=== What this task involves ===
Copy out the entries below in full and exactly.

=== Input ===
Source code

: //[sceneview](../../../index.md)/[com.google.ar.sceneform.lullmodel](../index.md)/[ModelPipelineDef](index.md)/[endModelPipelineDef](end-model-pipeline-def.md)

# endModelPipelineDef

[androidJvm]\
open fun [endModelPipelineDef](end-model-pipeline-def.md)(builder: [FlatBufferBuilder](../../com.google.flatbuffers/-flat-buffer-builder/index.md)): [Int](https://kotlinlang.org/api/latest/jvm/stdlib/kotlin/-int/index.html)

=== Solution to this exercise ===
Source code

: //[sceneview](../../../index.md)/[com.google.ar.sceneform.lullmodel](../index.md)/[ModelPipelineDef](index.md)/[endModelPipelineDef](end-model-pipeline-def.md)

# endModelPipelineDef

[androidJvm]\
open fun [endModelPipelineDef](end-model-pipeline-def.md)(builder: [FlatBufferBuilder](../../com.google.flatbuffers/-flat-buffer-builder/index.md)): [Int](https://kotlinlang.org/api/latest/jvm/stdlib/kotlin/-int/index.html)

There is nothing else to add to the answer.